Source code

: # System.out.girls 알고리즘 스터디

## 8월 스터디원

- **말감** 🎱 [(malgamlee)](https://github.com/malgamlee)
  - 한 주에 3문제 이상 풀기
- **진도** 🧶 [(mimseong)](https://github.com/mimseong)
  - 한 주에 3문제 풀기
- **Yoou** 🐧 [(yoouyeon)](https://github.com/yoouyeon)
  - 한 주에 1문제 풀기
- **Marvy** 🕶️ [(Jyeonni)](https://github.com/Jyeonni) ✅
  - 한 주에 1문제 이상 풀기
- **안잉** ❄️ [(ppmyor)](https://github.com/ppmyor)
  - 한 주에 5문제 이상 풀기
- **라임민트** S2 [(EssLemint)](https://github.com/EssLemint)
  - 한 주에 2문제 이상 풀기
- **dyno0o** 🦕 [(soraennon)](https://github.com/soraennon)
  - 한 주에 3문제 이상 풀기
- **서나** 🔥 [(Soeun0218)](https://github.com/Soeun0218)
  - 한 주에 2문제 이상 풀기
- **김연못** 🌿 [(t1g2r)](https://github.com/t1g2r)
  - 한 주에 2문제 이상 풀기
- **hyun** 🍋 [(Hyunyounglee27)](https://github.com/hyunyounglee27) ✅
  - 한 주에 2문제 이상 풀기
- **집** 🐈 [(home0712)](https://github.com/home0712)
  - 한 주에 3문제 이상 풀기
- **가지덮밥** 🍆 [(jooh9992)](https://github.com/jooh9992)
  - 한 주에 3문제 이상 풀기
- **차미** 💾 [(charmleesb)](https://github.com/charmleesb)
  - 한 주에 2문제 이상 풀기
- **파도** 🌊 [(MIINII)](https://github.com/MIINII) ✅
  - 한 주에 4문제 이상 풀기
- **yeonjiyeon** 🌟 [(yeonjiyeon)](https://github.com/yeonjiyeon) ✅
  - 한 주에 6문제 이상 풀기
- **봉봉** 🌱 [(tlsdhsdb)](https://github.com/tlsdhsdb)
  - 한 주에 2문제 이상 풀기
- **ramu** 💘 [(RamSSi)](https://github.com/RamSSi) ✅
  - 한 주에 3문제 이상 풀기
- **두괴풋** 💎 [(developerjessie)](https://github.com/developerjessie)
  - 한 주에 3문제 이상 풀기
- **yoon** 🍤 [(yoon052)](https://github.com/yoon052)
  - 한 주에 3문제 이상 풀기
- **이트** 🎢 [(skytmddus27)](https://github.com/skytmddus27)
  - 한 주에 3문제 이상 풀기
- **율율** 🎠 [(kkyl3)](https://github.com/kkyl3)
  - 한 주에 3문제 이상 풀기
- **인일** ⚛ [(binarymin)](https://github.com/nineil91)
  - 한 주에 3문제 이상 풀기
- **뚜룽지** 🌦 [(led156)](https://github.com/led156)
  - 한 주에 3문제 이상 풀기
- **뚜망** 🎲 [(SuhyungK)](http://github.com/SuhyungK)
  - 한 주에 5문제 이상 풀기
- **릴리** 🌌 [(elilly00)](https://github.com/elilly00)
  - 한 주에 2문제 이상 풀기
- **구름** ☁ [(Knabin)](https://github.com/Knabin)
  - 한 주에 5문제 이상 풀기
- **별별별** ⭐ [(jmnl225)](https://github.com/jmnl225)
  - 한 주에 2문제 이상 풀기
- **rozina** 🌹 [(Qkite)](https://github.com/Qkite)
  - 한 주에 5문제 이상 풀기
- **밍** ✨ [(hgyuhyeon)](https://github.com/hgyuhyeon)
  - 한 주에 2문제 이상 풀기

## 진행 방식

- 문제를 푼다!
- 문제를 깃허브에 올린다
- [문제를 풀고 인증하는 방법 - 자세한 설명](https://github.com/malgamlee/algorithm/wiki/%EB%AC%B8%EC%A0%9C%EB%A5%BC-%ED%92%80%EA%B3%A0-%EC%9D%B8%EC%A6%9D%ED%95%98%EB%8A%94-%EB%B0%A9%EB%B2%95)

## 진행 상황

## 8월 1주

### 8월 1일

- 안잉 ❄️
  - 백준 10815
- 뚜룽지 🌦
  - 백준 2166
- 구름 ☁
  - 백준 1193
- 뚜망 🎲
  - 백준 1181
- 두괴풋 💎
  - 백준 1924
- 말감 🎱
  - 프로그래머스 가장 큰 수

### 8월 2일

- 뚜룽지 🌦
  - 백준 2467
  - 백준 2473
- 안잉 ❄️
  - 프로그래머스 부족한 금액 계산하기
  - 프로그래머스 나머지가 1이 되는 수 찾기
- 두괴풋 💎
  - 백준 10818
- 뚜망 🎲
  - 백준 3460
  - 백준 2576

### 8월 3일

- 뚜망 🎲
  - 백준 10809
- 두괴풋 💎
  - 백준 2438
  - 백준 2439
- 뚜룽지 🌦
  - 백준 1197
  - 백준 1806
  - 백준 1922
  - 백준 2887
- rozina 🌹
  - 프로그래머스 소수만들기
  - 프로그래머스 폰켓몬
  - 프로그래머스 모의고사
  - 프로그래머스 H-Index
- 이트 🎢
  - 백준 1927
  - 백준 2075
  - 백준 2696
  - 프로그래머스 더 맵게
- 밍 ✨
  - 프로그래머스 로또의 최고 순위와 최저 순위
----
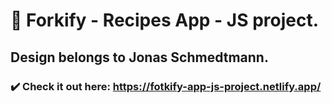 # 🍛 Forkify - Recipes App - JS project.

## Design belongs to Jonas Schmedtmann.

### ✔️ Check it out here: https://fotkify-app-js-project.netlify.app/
----
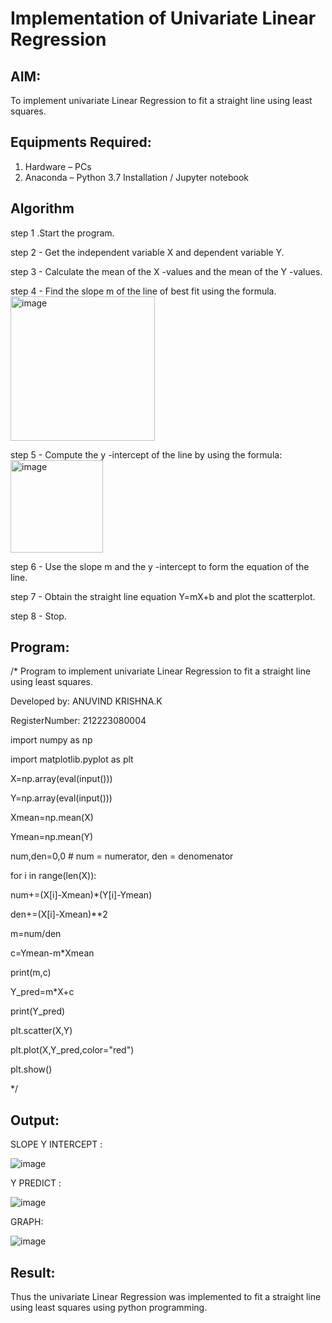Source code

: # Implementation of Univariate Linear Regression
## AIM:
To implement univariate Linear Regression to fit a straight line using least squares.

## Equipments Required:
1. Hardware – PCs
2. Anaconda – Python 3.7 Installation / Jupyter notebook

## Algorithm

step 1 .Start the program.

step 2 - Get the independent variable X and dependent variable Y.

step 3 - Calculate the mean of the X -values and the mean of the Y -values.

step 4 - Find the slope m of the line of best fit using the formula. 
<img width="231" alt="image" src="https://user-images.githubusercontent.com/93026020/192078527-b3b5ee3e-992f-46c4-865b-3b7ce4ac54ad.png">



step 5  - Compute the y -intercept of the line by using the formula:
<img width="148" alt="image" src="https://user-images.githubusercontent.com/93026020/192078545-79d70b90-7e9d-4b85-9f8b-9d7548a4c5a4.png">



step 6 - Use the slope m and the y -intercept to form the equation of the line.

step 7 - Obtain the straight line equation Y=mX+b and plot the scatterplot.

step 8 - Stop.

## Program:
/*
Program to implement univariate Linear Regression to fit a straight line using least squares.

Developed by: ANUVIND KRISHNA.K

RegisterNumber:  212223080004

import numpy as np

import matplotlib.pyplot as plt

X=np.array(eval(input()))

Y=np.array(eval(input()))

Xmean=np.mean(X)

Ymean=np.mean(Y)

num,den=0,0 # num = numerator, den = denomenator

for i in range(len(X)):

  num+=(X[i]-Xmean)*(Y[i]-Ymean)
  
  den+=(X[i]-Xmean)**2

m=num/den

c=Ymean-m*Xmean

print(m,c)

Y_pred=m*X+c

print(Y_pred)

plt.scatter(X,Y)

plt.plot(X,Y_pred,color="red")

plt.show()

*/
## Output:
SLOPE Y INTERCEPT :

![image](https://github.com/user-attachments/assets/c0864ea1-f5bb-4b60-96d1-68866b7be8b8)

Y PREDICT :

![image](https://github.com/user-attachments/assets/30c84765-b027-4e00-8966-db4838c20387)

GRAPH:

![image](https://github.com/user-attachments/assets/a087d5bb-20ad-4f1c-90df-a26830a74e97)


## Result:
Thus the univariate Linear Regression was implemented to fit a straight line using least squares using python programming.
----
*Problem to solve*. Would you filter the records and copy each line that contains the word "user"?

*Task answer*.
<img width="231" alt="image" src="https://user-images.githubusercontent.com/93026020/192078527-b3b5ee3e-992f-46c4-865b-3b7ce4ac54ad.png">
<img width="148" alt="image" src="https://user-images.githubusercontent.com/93026020/192078545-79d70b90-7e9d-4b85-9f8b-9d7548a4c5a4.png">
![image](https://github.com/user-attachments/assets/c0864ea1-f5bb-4b60-96d1-68866b7be8b8)
![image](https://github.com/user-attachments/assets/30c84765-b027-4e00-8966-db4838c20387)
![image](https://github.com/user-attachments/assets/a087d5bb-20ad-4f1c-90df-a26830a74e97)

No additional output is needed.